Introduction
The IBGE Aggregate Data API (version 3) is the programmatic interface behind SIDRA, IBGE’s automatic data retrieval system. It covers every survey and census produced by the Brazilian Institute of Geography and Statistics.
This vignette explains the API’s data model so you can make the most of ibger. If you’re familiar with OLAP terminology: variables = measures, classifications = dimensions, and categories = members.
Core concepts
Aggregates
An aggregate is a specific table of results from an IBGE survey. Each aggregate has a numeric ID that is stable over time. For example:
- 1705 — IPCA-15 — Variação mensal, acumulada no ano, acumulada em 12 meses e peso mensal (Monthly change, year-to-date accumulation, 12-month accumulation and monthly weight)

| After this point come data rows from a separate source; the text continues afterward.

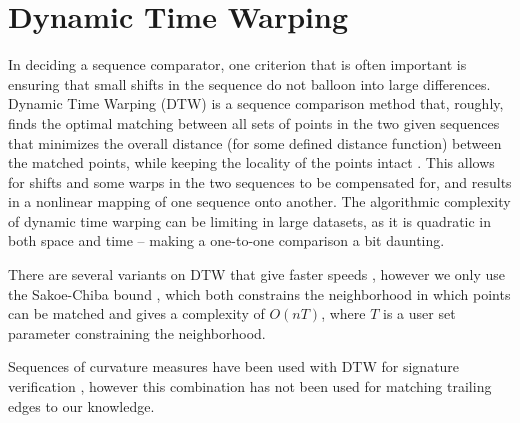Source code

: \section{Dynamic Time Warping}

In deciding a sequence comparator, one criterion that is often important is ensuring that small shifts in the sequence do not balloon into large differences.
Dynamic Time Warping (DTW) is a sequence comparison method that, roughly, finds the optimal matching between all sets of points in the two given sequences that minimizes the overall distance (for some defined distance function) between the matched points, while keeping the locality of the points intact \cite{sakoe1978dynamic}.
This allows for shifts and some warps in the two sequences to be compensated for, and results in a nonlinear mapping of one sequence onto another.
The algorithmic complexity of dynamic time warping can be limiting in large datasets, as it is quadratic in both space and time -- making a one-to-one comparison a bit daunting.

There are several variants on DTW that give faster speeds \cite{salvador2007fastdtw} \cite{lemire2009faster}, however we only use the Sakoe-Chiba bound \cite{sakoe1978dynamic}, which both constrains the neighborhood in which points can be matched and gives a complexity of $O(nT)$, where $T$ is a user set parameter constraining the neighborhood.

Sequences of curvature measures have been used with DTW for signature verification \cite{munich1999continuous}, however this combination has not been used for matching trailing edges to our knowledge.

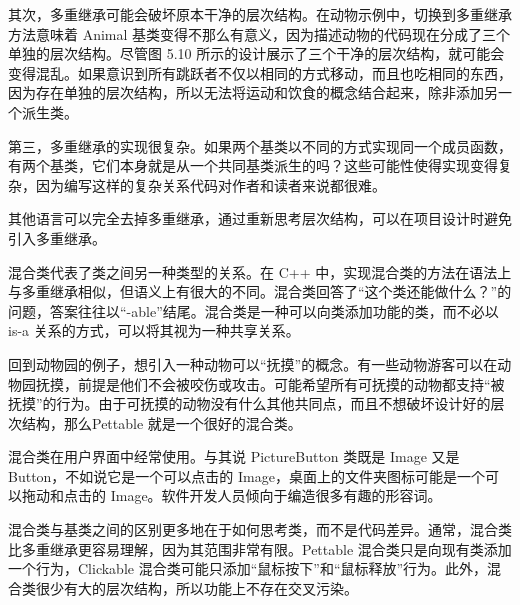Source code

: 其次，多重继承可能会破坏原本干净的层次结构。在动物示例中，切换到多重继承方法意味着 Animal 基类变得不那么有意义，因为描述动物的代码现在分成了三个单独的层次结构。尽管图 5.10 所示的设计展示了三个干净的层次结构，就可能会变得混乱。如果意识到所有跳跃者不仅以相同的方式移动，而且也吃相同的东西，因为存在单独的层次结构，所以无法将运动和饮食的概念结合起来，除非添加另一个派生类。

第三，多重继承的实现很复杂。如果两个基类以不同的方式实现同一个成员函数，有两个基类，它们本身就是从一个共同基类派生的吗？这些可能性使得实现变得复杂，因为编写这样的复杂关系代码对作者和读者来说都很难。

其他语言可以完全去掉多重继承，通过重新思考层次结构，可以在项目设计时避免引入多重继承。


混合类代表了类之间另一种类型的关系。在 C++ 中，实现混合类的方法在语法上与多重继承相似，但语义上有很大的不同。混合类回答了“这个类还能做什么？”的问题，答案往往以“-able”结尾。混合类是一种可以向类添加功能的类，而不必以 is-a 关系的方式，可以将其视为一种共享关系。

回到动物园的例子，想引入一种动物可以“抚摸”的概念。有一些动物游客可以在动物园抚摸，前提是他们不会被咬伤或攻击。可能希望所有可抚摸的动物都支持“被抚摸”的行为。由于可抚摸的动物没有什么其他共同点，而且不想破坏设计好的层次结构，那么Pettable 就是一个很好的混合类。

混合类在用户界面中经常使用。与其说 PictureButton 类既是 Image 又是 Button，不如说它是一个可以点击的 Image，桌面上的文件夹图标可能是一个可以拖动和点击的 Image。软件开发人员倾向于编造很多有趣的形容词。

混合类与基类之间的区别更多地在于如何思考类，而不是代码差异。通常，混合类比多重继承更容易理解，因为其范围非常有限。Pettable 混合类只是向现有类添加一个行为，Clickable 混合类可能只添加“鼠标按下”和“鼠标释放”行为。此外，混合类很少有大的层次结构，所以功能上不存在交叉污染。





























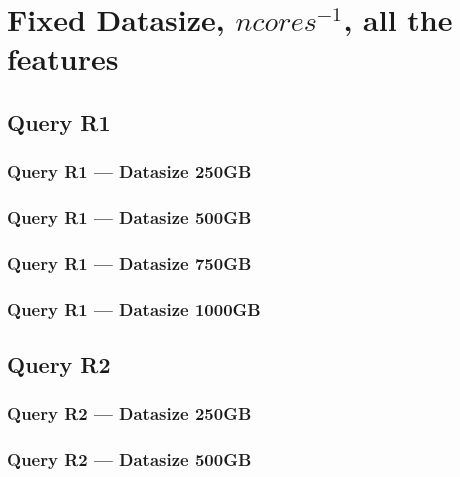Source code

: \newpage
\section{Fixed Datasize, $ncores^{-1}$, all the features}
\subsection{Query R1}
\subsubsection{Query R1 --- Datasize 250GB}



\newpage
\subsubsection{Query R1 --- Datasize 500GB}



\newpage
\subsubsection{Query R1 --- Datasize 750GB}



\newpage
\subsubsection{Query R1 --- Datasize 1000GB}



\newpage
\subsection{Query R2}
\subsubsection{Query R2 --- Datasize 250GB}



\newpage
\subsubsection{Query R2 --- Datasize 500GB}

- 1712 — Produção, venda, valor da produção e área colhida da lavoura (Censo Agropecuário) (Production, sales, production value and harvested area of crops — Agricultural Census)
- 7060 — IPCA — Variação mensal, acumulada no ano, acumulada em 12 meses e peso mensal (Monthly change, year-to-date accumulation, 12-month accumulation and monthly weight)
library(ibger)
# Search for aggregates
ibge_aggregates()You can filter by periodicity, geographic level, subject, or classification:
# Only quarterly aggregates
ibge_aggregates(periodicity = "P10")
# Aggregates that have state-level data
ibge_aggregates(level = "N3")Variables
Each aggregate exposes one or more variables — the measures being reported. Aggregate 1712 (crop production), for example, has:
| ID | Variable |
|---|---|
| 214 | Quantidade produzida (Production qty) |
| 215 | Valor da produção (Production value) |
| 216 | Área colhida (Harvested area) |
| 1982 | Quantidade vendida (Sold qty) |
| … | … |
meta <- ibge_metadata(1712)
meta$variablesWhen calling ibge_variables(), you can request specific
variables by ID:
# Two specific variables
ibge_variables(1712, variable = c(214, 1982), localities = "BR")Use variable = NULL (default) for all standard
variables, or variable = "all" to include API-generated
percentage variables when available.
Classifications and categories
Besides being linked to a locality and a period, each observation can be further broken down by classifications (dimensions). Each classification contains categories (members).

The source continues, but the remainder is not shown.